Project STAR (Student to Teacher Achievement Ratio) was a fully randomized trial to examine the effect of class sizes for students in Kindergarten through Grade 3. The experiment was run over 79 public schools in Tennessee in the late 1980's. The treatment here was class size, with these being a small class size or regular class size with a teacher as well as supplementing the regular class size with a teachers aide. Teachers and students were randomly assigned to the classrooms. The outcome variable of interest were standardized test scores (math and literacy).

This is clearly an experiment, but as with many real world experiment we do not have perfect randomization and measurement. First, the experiment covered a number of years and in this time people move etc. and so students dropped out of the study. As we have seen with representativeness, if the selection of the dropouts is independent of the assignments to classes this would have no effect (because performance conditional on staying would equal performance). There were also students moved for other reasons, most likely discipline. Researchers working with these data spend some effort (including construction statistics) to try and show that there is no effect here. Unlike phone polls we do observe characteristics of the dropouts.

A secondary issue with representativeness is that if we want to take these results as indicative of what happens over the entire country, then we need to argue that these schools and students are representative of the country as a whole. The racial makeup of the students was similar to the US as a whole, however clearly there will be regions of the US that have racial differences to Tennessee. Further, on average the families of the participants were poorer than national averages.

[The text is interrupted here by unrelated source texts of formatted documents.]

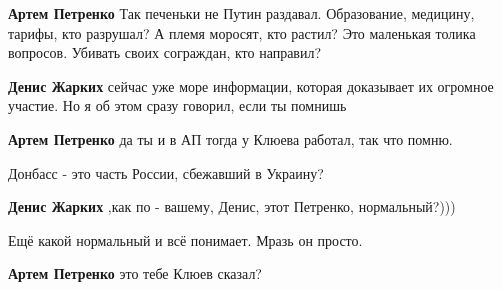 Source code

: \begin{itemize}
\begin{itemize}
\textbf{Артем Петренко} Так печеньки не Путин раздавал. Образование, медицину,
тарифы, кто разрушал? А племя моросят, кто растил? Это маленькая толика вопросов.
Убивать своих сограждан, кто направил?

 
\textbf{Денис Жарких} сейчас уже море информации, которая доказывает их огромное участие. Но я об этом сразу говорил, если ты помнишь

 
\textbf{Артем Петренко} да ты и в АП тогда у Клюева работал, так что помню.


Донбасс - это часть России, сбежавший в Украину?

 
\textbf{Денис Жарких} ,как по - вашему, Денис, этот Петренко, нормальный?)))

 
Ещё какой нормальный и всё понимает. Мразь он просто.

 
\textbf{Артем Петренко} это тебе Клюев сказал?

 

\end{itemize}
\end{itemize}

However this was a very carefully run experiment, and the results have been considered insightful for the question of the impact of class size. It is not surprising that there is a positive effect of having fewer students per teacher. However it is important to quantify this effect to examine if the reduction in class sizes is worth the cost of doing it. The results suggest that smaller class sizes are a reasonable investment from an economic perspective, in particular for black students. A detailed overview using regression analysis (which we do not cover here) can be found here.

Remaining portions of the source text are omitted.